The role of serum concentrations of sex steroids and bone turnover in the development and occurrence of postmenopausal osteoporosis.

It has been debated whether postmenopausal osteoporosis is characterized by high or low bone turnover and whether circulating levels of sex steroids contribute to the occurrence of osteoporotic fractures. We examined 154 70-year-old women with or without osteoporotic fractures, and 178 early postmenopausal women with a "rapid" or a "slow" bone loss. In all participants, we determined markers of bone formation (serum alkaline phosphatase (AP) and serum bone Gla protein (BGP)), markers of bone resorption (fasting urinary calcium/creatinine (FU Ca/Cr) and hydroxyproline/creatinine (FU Hpr/Cr)), and serum estrone (E1), estradiol (E2), androstenedione (A), and fat mass. The 70-year-old women with osteoporotic fractures had significantly elevated AP (P less than 0.001), BGP (P less than 0.001), and FU Hpr/Cr (P less than 0.001) compared with the group without fractures. In the group of early postmenopausal women, the "rapid" bone losers had significantly increased FU Hpr/Cr (P less than 0.001) and FU Ca/Cr (P less than 0.001).

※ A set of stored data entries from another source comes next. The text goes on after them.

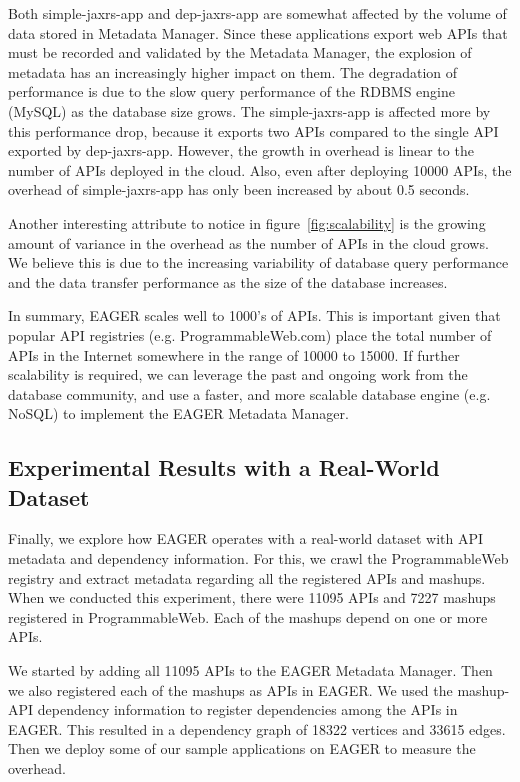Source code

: Both simple-jaxrs-app and dep-jaxrs-app are
somewhat affected by the volume of data stored in Metadata Manager. Since these applications export web APIs that must be 
recorded and validated by the Metadata Manager, the explosion of metadata has an increasingly higher impact on them. The degradation 
of performance is due to the slow query performance of the RDBMS engine (MySQL) as the database size grows. The simple-jaxrs-app
is affected more by this performance drop, because it exports two APIs compared to the single API exported 
by dep-jaxrs-app. However, the growth
in overhead is linear to the number of APIs deployed in the cloud. Also,
even after deploying 10000 APIs, the overhead of simple-jaxrs-app has only been increased by about 0.5 seconds.

Another interesting attribute to notice in figure~\ref{fig:scalability} is the growing amount of variance in the overhead as the number of APIs in the cloud grows.
We believe this is due to the increasing variability of database query performance and the data transfer performance as the size of the 
database increases.

In summary, EAGER scales well to 1000's of APIs. This is important given that popular API registries (e.g. ProgrammableWeb.com) 
place the total number of APIs in the Internet somewhere in the range of 10000 to 15000. If further scalability is required, we can leverage the past and ongoing
work from the database community, and use a faster, and more scalable database engine (e.g. NoSQL) to implement the
EAGER Metadata Manager.

\subsection{Experimental Results with a Real-World Dataset}
Finally, we explore how EAGER operates with a real-world dataset with API metadata and dependency information. For this, we 
crawl the ProgrammableWeb registry and extract metadata regarding all the registered APIs and mashups. When we conducted
this experiment, there were 11095 APIs and 7227 mashups registered in ProgrammableWeb. Each of the mashups depend on one or more APIs.

We started by adding all 11095 APIs to the EAGER Metadata Manager. Then we also registered each of the mashups as APIs in EAGER. We used the
mashup-API dependency information to register dependencies among the APIs in EAGER. This resulted in a 
dependency graph of 18322 vertices and 33615 edges. Then we deploy
some of our sample applications on EAGER to measure the overhead.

E1, E2, A, and the fat mass did not differ in the groups with and without osteoporotic fractures, whereas the "rapid" bone losers had significantly lower E1 (P less than 0.05), E2 (P less than 0.05), and fat mass (P less than 0.01) than the "slow" bone losers. It is concluded that patients with manifest osteoporosis and early postmenopausal women with a rapid bone loss have increased biochemical markers of bone turnover. Moreover, the present study demonstrates that early postmenopausal women with an "excessive" bone loss have significantly decreased serum estrogens, whereas it is not possible to detect low estrogens in women with osteoporotic fractures.